**WHAT IS EXPECTED:** Using the records below, repeat exactly the lines from the one holding "and living, human" through the one holding "machine, an individual", both ends included, and no others.

**DATASET:**
※ ※ ※

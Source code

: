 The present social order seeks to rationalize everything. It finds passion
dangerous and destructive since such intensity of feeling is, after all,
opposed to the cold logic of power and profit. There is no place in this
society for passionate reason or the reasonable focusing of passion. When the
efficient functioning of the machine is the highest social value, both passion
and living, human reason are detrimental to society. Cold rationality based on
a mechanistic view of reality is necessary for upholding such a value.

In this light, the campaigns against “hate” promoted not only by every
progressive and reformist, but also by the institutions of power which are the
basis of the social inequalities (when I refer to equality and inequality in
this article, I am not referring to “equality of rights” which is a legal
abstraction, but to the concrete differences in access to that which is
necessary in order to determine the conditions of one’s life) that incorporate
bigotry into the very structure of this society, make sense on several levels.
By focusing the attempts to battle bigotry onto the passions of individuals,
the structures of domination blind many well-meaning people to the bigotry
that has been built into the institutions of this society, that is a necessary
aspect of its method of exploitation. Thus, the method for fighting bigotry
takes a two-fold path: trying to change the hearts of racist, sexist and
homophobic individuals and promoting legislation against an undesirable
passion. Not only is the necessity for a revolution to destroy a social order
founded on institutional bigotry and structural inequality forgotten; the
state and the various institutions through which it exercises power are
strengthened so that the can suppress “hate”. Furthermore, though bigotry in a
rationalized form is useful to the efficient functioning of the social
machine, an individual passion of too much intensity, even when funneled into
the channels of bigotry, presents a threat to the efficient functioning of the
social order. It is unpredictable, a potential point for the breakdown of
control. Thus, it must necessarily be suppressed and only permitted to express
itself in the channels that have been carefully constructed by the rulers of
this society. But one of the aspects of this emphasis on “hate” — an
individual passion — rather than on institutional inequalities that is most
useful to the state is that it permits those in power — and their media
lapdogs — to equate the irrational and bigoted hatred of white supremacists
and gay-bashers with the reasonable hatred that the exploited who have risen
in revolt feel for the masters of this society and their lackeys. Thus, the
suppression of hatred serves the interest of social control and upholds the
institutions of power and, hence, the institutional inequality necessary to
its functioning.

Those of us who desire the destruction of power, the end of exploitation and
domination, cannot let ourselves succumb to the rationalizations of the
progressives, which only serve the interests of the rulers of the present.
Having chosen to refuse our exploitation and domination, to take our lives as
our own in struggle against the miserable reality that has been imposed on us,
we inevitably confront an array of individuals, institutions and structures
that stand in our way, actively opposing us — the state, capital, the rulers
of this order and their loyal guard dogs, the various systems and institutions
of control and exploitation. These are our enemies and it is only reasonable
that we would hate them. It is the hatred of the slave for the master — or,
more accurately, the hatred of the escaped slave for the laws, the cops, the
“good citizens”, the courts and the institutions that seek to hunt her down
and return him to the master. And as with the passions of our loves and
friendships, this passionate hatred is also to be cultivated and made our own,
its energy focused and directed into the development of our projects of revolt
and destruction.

※ ※ ※

**SOLUTION BELOW:**
and living, human reason are detrimental to society. Cold rationality based on
a mechanistic view of reality is necessary for upholding such a value.

In this light, the campaigns against “hate” promoted not only by every
progressive and reformist, but also by the institutions of power which are the
basis of the social inequalities (when I refer to equality and inequality in
this article, I am not referring to “equality of rights” which is a legal
abstraction, but to the concrete differences in access to that which is
necessary in order to determine the conditions of one’s life) that incorporate
bigotry into the very structure of this society, make sense on several levels.
By focusing the attempts to battle bigotry onto the passions of individuals,
the structures of domination blind many well-meaning people to the bigotry
that has been built into the institutions of this society, that is a necessary
aspect of its method of exploitation. Thus, the method for fighting bigotry
takes a two-fold path: trying to change the hearts of racist, sexist and
homophobic individuals and promoting legislation against an undesirable
passion. Not only is the necessity for a revolution to destroy a social order
founded on institutional bigotry and structural inequality forgotten; the
state and the various institutions through which it exercises power are
strengthened so that the can suppress “hate”. Furthermore, though bigotry in a
rationalized form is useful to the efficient functioning of the social
machine, an individual passion of too much intensity, even when funneled into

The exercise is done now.